World leaders are gathering in Argentina for their annual G20 summit amid new tension with Russia over Ukraine and a US trade row with China.
US President Donald Trump has cancelled a meeting with his Russian counterpart, Vladimir Putin, in protest at Russia’s seizure of Ukrainian naval boats.
Hopes of progress over tariffs in Mr Trump’s expected talks with Chinese leader Xi Jinping have been dampened.
The trade war between the two economic giants may possibly even escalate.
The summit is also a diplomatic test for Saudi Crown Prince Mohammed bin Salman amid continuing questions about the Saudi state’s possible involvement in the murder last month of journalist Jamal Khashoggi in Turkey.
Meanwhile, a massive security operation is under way for the summit in the Argentine capital, Buenos Aires, where a bank holiday has been declared for Friday and the city’s main business district has been shut down.
Russia captured three Ukrainian naval vessels and 24 personnel in the Black Sea this week after accusing them of trespassing.
Mr Trump said he would not meet the Russian leader “based on the fact that the ships and sailors have not been returned.”
The decision also follows the US president’s former lawyer Michael Cohen pleading guilty to lying to Congress about a Trump property deal in Russia during the 2016 election.
Mr Putin’s spokesman, Dmitry Peskov, responded: “If this is so, the president will have a couple of extra hours in the programme for useful meetings on the sidelines of the summit.”
German Chancellor Angela Merkel blamed the crisis “entirely” on Russia and said she would raise the issue with Mr Putin.
Mrs Merkel’s own arrival at the summit has been delayed by a technical fault in her plane.
President Trump said recently that current tariff levels on $200bn (£157bn) of Chinese imports would rise as planned.
He also threatened tariffs on $267bn of other Chinese exports to the US.
Speaking to reporters at the White House, he said that while China was interested in striking a deal, “I don’t know if I want to do it” and “I like the deal we have now.”
The US has hit a total of $250bn of Chinese goods with tariffs since July, and China has retaliated by imposing duties on $110bn of US products.
“I think the most likely scenario is that [Chinese President] Xi Jinping doesn’t offer big enough concessions to Trump, and so nothing much comes of the G20 meeting,” said Julian Evans-Pritchard from Capital Economics.

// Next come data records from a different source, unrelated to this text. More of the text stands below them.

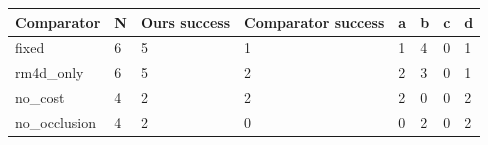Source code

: \begin{tabular}{llllllll}
\hline
Comparator & N & Ours success & Comparator success & a & b & c & d \\
\hline
fixed & 6 & 5 & 1 & 1 & 4 & 0 & 1 \\
rm4d\_only & 6 & 5 & 2 & 2 & 3 & 0 & 1 \\
no\_cost & 4 & 2 & 2 & 2 & 0 & 0 & 2 \\
no\_occlusion & 4 & 2 & 0 & 0 & 2 & 0 & 2 \\
\hline
\end{tabular}
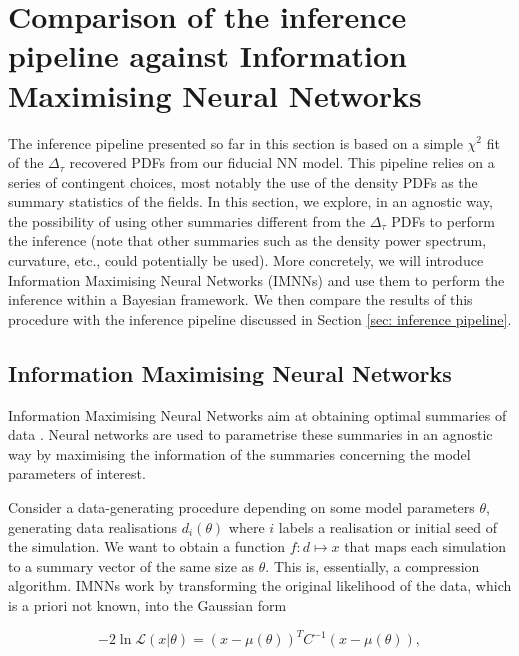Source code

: 














\section{Comparison of the inference pipeline against Information Maximising Neural Networks}


The inference pipeline presented so far in this section is based on a simple $\chi^2$ fit of the $\Delta_\tau$ recovered PDFs from our fiducial NN model. This pipeline relies on a series of contingent choices, most notably the use of the density PDFs as the summary statistics of the fields. In this section, we explore, in an agnostic way, the possibility of using other summaries different from the $\Delta_\tau$ PDFs to perform the inference (note that other summaries such as the density power spectrum, curvature, etc., could potentially be used). More concretely, we will introduce Information Maximising Neural Networks (IMNNs) and use them to perform the inference within a Bayesian framework. We then compare the results of this procedure with the inference pipeline discussed in Section \ref{sec: inference pipeline}.

\subsection{Information Maximising Neural Networks}
Information Maximising Neural Networks aim at obtaining optimal summaries of data \cite{Charnock_2018}. Neural networks are used to parametrise these summaries in an agnostic way by maximising the information of the summaries concerning the model parameters of interest.

Consider a data-generating procedure depending on some model parameters $\theta$, generating data realisations $d_i(\theta)$ where $i$ labels a realisation or initial seed of the simulation. We want to obtain a function $f \colon d \mapsto x$ that maps each simulation to a summary vector of the same size as $\theta$. This is, essentially, a compression algorithm. IMNNs work by transforming the original likelihood of the data, which is a priori not known, into the Gaussian form

\begin{equation}
    -2\ln\mathcal{L}\left(x|\theta\right)=\left(x-\mu\left(\theta\right)\right)^TC^{-1}\left(x-\mu\left(\theta\right)\right),
\end{equation}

International indignation over Khashoggi’s murder, which was carried out inside Saudi Arabia’s consulate in Istanbul on 2 October, continued on Thursday as Canada slapped sanctions on 17 Saudi nationals allegedly linked to his murder.
British Prime Minister Theresa May has said she will meet the crown prince and deliver a “very clear” message.
“In relation to Mr Khashoggi, we want to see a full and transparent investigation of what happened and those responsible being held to account,” she said.
The Group of 20 brings together leaders of 19 of the world’s most industrialised nations plus the EU.
Argentina, Australia, Brazil, Canada, China, France, Germany, India, Indonesia, Italy, Japan, Mexico, Russia, Saudi Arabia, South Africa, South Korea, Turkey, the UK and the US are all represented.
The focus of the two-day summit opening on Friday is “fair and sustainable development,” according to the event’s website.
Last year’s summit, in the German city of Hamburg, was marred by violent protests.